12. Voor de vaststelling of de man in het kader van de verdeling voor meer dan een kwart is benadeeld houdt het hof geen rekening met, de achterstand in de hypotheek betalingen en de belasting latentie, aangezien de man daarvan zelf stelt dat die niet in de verdeling zijn betrokken.
Te zijnen bate of schade
13. Een verdeling is niet op grond van dwaling omtrent de waarde van een of meer der te verdelen goederen en schulden vernietigbaar, indien de benadeelde de toebedeling te zijnen bate of schade heeft aanvaard.
14. Uit de gewisselde stukken volgt dat er tussen partijen een langdurige procedure is geweest waarbij de verdeling van de voormalige huwelijksgoederengemeenschap uitvoerig aan de orde is geweest. De man en de vrouw zijn beiden bijgestaan door een advocaat.
15. Uit de beschikking van de rechtbank Rotterdam van 18 april 2003, tussen partijen gewezen, volgt:
” De stelling van de man dat deze praktijk per 31 december 2001 een waarde vertegenwoordigde van € 10.423,- is door hem met stukken onderbouwd en door de vrouw verder inhoudelijk niet weersproken, zodat de rechtbank van deze waarde uitgaat.”
16. Uit de door de man in het geding gebracht jaarrekeningen volgt dat de praktijk van de man in 2001 al een negatief eigen vermogen had van € 173.137,-, in 2002 bedroeg het negatieve eigen vermogen € 157.883,69. Het hof gaat ervan uit dat in ieder geval de cijfers 2001 en 2002 aan de man bekend waren op het moment van het sluiten van de overeenkomst.

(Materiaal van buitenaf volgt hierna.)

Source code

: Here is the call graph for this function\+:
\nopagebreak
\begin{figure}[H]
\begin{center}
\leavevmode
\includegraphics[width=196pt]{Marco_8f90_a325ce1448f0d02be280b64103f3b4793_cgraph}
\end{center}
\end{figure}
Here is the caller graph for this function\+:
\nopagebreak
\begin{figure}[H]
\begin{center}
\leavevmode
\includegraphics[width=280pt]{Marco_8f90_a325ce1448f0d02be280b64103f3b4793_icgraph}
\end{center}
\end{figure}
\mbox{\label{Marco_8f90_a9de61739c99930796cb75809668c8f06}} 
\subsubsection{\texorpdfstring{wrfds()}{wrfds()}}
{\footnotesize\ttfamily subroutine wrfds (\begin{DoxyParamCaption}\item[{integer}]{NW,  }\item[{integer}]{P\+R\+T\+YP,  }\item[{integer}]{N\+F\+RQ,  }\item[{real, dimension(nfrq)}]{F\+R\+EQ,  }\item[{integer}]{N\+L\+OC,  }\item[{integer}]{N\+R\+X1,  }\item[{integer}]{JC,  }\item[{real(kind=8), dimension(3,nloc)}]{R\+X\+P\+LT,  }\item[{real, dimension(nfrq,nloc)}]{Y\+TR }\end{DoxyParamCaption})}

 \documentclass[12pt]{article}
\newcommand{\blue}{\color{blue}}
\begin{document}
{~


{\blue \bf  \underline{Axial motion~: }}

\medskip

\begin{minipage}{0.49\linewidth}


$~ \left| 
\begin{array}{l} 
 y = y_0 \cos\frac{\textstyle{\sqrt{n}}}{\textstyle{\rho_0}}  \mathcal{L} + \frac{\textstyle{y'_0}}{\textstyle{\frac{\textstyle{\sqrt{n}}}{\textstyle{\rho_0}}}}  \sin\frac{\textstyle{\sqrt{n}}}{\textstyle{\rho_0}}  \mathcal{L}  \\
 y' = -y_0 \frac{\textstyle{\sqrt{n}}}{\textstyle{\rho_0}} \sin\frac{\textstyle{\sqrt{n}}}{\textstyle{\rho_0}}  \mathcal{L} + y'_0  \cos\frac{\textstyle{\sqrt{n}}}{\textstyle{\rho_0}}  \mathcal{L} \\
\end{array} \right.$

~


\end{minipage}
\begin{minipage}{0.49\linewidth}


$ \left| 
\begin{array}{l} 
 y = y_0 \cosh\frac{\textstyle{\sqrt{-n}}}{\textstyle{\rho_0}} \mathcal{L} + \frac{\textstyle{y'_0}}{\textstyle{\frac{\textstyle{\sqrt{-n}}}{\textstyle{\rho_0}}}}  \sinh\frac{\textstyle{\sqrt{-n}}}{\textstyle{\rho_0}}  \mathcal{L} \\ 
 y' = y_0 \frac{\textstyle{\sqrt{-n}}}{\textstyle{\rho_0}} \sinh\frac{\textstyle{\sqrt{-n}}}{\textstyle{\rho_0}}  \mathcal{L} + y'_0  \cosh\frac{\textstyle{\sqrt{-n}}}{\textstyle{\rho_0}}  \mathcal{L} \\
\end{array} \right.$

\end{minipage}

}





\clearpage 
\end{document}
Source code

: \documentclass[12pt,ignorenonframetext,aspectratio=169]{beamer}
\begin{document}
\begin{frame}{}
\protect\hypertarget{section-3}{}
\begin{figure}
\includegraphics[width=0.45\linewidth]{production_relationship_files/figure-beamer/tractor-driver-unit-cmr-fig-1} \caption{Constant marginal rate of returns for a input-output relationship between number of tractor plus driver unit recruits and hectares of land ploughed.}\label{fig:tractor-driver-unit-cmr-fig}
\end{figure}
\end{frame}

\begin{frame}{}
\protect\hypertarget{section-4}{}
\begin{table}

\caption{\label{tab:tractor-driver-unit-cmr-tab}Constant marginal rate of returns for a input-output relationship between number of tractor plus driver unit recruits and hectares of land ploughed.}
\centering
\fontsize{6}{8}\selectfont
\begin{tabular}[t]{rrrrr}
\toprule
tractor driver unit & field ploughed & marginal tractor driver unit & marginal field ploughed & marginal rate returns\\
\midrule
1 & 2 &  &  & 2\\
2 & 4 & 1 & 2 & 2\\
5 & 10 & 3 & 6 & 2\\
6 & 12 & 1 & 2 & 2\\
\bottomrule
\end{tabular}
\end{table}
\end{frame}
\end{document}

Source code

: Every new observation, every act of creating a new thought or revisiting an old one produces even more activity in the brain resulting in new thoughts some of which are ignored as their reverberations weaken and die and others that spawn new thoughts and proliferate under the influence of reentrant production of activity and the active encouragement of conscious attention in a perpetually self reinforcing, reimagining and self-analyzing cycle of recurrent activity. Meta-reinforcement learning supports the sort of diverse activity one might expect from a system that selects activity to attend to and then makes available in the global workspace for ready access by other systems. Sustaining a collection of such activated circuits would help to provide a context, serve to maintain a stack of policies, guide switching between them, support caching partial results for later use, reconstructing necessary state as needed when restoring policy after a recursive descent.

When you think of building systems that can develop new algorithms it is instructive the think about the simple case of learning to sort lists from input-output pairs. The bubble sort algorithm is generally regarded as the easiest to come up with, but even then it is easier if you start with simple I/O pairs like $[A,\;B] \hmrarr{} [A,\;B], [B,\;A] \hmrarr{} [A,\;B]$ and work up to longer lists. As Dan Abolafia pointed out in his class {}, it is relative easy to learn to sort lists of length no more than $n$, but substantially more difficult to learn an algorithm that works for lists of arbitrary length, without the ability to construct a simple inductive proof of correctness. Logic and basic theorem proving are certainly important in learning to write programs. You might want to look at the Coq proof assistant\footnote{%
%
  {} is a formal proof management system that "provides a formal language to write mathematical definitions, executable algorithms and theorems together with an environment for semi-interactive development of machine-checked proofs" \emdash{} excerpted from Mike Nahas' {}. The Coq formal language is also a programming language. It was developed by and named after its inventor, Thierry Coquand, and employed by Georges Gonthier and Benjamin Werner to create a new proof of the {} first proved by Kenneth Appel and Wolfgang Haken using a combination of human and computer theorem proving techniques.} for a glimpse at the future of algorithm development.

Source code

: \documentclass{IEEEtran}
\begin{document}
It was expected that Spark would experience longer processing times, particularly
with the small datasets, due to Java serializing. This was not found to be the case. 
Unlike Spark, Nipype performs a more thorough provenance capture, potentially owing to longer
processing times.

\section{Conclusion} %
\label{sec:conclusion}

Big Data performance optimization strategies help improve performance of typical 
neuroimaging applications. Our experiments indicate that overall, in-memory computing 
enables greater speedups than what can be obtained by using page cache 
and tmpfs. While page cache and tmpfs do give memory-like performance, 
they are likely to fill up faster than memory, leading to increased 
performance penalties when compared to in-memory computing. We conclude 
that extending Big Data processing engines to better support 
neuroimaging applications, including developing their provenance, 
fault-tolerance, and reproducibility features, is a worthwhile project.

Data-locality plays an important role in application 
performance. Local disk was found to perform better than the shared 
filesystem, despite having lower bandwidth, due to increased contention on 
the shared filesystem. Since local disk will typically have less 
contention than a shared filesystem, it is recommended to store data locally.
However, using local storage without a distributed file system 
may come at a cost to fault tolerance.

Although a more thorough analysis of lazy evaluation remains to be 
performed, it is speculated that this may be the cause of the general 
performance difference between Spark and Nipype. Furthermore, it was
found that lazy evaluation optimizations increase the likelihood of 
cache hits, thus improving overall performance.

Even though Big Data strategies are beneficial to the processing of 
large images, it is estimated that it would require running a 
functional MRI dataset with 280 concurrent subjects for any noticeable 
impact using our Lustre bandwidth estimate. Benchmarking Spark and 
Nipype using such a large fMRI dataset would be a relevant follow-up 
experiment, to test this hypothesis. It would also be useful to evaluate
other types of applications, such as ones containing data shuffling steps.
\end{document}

17. Het hof is van oordeel dat de man bij het tot stand komen van de verdeling inzicht had in het vermogen van de door hem gedreven tandartsenpraktijk, inclusief de thans door hem gestelde hypothecaire lening van € 181.512,09. Dat de man achteraf op basis van andere inzichten tot een andere visie komt, komt naar het oordeel van het hof voor zijn rekening en risico.
18. Op basis van hetgeen het hof hiervoor heeft overwogen is het hof van oordeel dat de man niet heeft aangetoond dat hij in het kader van de verdeling is benadeeld voor meer dan een kwart.
Proceskosten.
19. Gezien het feit dat er sprake is van ex-echtgenoten acht het hof het redelijk en billijk om de proceskosten tussen partijen te compenseren.
Bekrachtiging
20. Gezien het hof hiervoor heeft overwogen dient het bestreden vonnis van de rechtbank Rotterdam te worden bekrachtigd.
- 3.
Beslissing
bekrachtigt het bestreden vonnis van 24 september 2008 van de rechtbank Rotterdam tussen partijen gewezen;
wijst af hetgeen anders of meer is gevorderd;
compenseert de proceskosten in die zin dat ieder der partijen zijn eigen kosten van dit hoger beroep draagt.
Dit arrest is gewezen door mrs. Pannekoek, Labohm en Breederveld en is uitgesproken ter openbare terechtzitting van 20 april 2010 in aanwezigheid van de griffier.